Its primitive Romanesque structures, similar to those of Aderenza and Venosa, were obliterated by a series of Baroque renovations by bishops Settimio de Robertis (1609-1611), Pier Luigi Carafa senior in 1638 and his nephew Pier Luigi Carafa jr. after the plague of 1657. It took on its present architectural and decorative appearance with the work commissioned by Bishop Antonio del Plato and carried out between 1774 and 1777, by Neapolitan workers led by the royal engineer Carlo Brancolino and the architect Domenico Sannazzaro, who took care of the stucco work. In the 1st millennium of the diocese (1968), Bishop Bruno Maria Pelaia endowed it with a bronze door with a commemorative epigraph Convent of St. Anthony of Padua.

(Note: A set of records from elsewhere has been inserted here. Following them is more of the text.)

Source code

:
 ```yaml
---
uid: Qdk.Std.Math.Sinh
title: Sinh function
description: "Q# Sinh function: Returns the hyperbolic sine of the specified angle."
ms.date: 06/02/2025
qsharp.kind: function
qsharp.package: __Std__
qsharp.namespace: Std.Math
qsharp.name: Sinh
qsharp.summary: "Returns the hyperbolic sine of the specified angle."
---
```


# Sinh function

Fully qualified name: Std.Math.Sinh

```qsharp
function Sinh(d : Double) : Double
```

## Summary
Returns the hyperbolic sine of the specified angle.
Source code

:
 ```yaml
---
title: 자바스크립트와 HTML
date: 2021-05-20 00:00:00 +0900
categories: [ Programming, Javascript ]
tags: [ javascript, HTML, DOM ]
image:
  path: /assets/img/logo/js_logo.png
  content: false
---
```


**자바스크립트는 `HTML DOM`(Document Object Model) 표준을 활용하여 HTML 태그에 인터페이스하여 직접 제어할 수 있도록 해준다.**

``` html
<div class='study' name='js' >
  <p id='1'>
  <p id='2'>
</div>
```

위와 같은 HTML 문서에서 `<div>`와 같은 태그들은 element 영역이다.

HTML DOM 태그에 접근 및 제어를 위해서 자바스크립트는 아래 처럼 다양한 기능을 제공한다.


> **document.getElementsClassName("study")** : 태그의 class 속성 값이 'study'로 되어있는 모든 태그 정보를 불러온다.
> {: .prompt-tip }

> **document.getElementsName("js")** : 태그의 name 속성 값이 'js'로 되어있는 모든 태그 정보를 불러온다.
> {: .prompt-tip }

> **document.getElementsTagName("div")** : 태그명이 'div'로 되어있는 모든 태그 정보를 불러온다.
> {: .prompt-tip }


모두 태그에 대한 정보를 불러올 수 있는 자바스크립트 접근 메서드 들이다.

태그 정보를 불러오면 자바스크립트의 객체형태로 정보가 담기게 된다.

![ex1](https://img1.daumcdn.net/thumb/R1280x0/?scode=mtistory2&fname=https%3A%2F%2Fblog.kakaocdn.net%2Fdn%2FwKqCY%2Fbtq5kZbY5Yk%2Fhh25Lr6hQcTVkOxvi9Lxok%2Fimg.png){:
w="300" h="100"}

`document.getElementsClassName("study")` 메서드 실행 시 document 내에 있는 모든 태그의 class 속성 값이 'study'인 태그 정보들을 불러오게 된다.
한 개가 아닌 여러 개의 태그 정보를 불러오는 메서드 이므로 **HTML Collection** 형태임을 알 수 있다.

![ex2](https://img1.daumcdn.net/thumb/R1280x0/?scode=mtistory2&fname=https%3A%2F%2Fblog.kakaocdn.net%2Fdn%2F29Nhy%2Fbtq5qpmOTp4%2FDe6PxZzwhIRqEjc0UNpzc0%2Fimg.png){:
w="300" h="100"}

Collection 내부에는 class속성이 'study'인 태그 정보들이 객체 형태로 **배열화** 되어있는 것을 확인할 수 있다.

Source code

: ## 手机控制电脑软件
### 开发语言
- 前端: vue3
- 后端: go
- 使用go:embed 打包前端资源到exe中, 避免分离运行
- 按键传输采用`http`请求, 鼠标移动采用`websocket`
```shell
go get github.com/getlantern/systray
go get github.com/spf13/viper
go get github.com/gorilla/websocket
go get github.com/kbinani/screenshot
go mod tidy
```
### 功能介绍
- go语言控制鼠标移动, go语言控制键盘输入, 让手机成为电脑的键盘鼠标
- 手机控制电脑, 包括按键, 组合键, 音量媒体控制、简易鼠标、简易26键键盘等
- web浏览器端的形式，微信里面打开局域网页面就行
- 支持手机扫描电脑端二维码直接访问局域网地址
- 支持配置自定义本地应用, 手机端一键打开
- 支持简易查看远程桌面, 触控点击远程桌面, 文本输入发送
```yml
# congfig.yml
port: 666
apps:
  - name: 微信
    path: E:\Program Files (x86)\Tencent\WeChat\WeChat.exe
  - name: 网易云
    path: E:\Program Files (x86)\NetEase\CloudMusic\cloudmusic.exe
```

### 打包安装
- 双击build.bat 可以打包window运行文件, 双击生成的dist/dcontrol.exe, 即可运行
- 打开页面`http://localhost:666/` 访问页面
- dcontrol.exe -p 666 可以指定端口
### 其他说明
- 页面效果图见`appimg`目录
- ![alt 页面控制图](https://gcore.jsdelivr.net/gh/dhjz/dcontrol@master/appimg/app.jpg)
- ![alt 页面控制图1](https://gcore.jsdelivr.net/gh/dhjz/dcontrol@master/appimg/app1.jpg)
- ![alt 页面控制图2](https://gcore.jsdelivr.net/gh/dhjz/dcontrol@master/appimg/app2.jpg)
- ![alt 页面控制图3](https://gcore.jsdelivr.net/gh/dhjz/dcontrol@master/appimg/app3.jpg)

It was Gerolamo Sanseverino, prince of Bisignano and count of Tricarico, who on September 27, 1479 obtained from Sixtus IV the faculty to erect outside the walls of the town, this convent of the Friars Minor of the Observance, one of the first five in Basilicata. Completed in 1491 with contributions from the Tricaricese community and from the prince himself, it was for centuries a center of the most genuine Franciscan spirituality and of apostolate in the missions, as attested by Father Michelangelo Pacelli of Tricarico, among the first missionaries to Ethiopia, about whom he wrote a work (1797). Endowed with a good library, he had important study for theology. Some of his friars, of more popular extraction, distinguished themselves in the field of crafts and art, with works still usable today in the convent. In its church existed the tomb of the Albanian nobles Giovanni Mattes, his wife Porfida Mosaccia Scanderberg and their son, captain of 300 Albanian stradiots, in the service of the Sanseverino family (1576).
After abandonment in the late 1800s, it was entrusted by the municipal administration to Bishop Raphael delle Nocche and was formed into the Mother House of the Disciples of Eucharistic Jesus (1923) and the "Pia Opera di S. Antonio" home for the poor and elderly, founded in 1926 by priest Fr. Pancrazio Toscano.